I believe the school is not required to issue a 1098T if the scholarships exceed qualified tuition and fees. But you could see if they would issue one upon request.
I am not sure but I thought a 1098T was necessary to claim the AOTC.
First off all, if you are a dependent student, can your parents claim you as a dependent on taxes, and will they?
Then they would claim the AOTC on their tax return. Would they qualify income wise? I think married filing jointly can have up to $160,000 MAGI for full credit.
They would enter education expenses for a dependent. On our tax software it asks for numbers off the 1098T, like qualified tuition and fees billed or actually paid and scholarships/grants received. You can also enter book expenses. Then it has a line that asks for amount of scholarship that paid for nonqualified expenses.
That’s where I put the amount that my D was going to include in her income on her tax return, so that we could claim the AOTC. The software then takes the scholarship, subtracts the non qualified expenses and thus gets the scholarship that applies to qualified expenses, which are tuition, fees, books. The remainder is the amount paid out of pocket for QEE, which can be used to claim AOTC.

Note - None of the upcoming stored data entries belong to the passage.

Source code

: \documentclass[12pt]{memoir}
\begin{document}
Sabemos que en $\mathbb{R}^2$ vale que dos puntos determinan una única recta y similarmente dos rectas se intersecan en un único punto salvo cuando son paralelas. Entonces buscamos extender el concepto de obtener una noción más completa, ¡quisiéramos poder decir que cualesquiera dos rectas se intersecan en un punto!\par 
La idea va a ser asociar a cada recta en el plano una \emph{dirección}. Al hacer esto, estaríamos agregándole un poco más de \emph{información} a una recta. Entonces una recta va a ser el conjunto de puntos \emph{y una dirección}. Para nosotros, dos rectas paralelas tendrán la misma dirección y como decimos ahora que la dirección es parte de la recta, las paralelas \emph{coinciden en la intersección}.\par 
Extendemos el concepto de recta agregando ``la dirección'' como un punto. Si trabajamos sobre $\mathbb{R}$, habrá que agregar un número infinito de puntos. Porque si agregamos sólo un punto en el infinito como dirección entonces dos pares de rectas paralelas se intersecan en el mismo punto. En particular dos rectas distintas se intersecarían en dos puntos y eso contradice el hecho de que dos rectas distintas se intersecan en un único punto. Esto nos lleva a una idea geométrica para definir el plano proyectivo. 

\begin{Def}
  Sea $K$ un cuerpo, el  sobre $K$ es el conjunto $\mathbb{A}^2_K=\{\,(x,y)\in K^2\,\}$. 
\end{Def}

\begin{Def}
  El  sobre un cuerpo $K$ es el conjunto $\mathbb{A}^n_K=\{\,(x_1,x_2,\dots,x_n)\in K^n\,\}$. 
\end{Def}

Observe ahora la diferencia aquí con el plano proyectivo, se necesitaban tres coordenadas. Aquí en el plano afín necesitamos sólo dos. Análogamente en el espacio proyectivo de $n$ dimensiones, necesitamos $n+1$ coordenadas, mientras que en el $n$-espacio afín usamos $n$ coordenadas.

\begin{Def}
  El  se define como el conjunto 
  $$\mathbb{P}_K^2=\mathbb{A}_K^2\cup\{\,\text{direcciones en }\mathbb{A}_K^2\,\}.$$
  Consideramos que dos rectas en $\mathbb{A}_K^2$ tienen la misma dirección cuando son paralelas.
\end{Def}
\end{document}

For example: Total scholarship $10,500
Qualified tuition and fees paid $7,000
Books $500
Scholarship used for qualified expenses= Total scholarship - amount used for non qualified (taxable scholarship amount) expenses = $10,500 - $7,000 = $3,500
$7,000 qualified tuition and fees + books $500 = $7,500 - scholarship used for qualified expenses $3,500 = QEE available to claim for AOTC $4,000
So your parents could claim up to $4,000 of QEE for AOTC and you would claim $7,000 as income on your taxes (if you had book expenses of $500).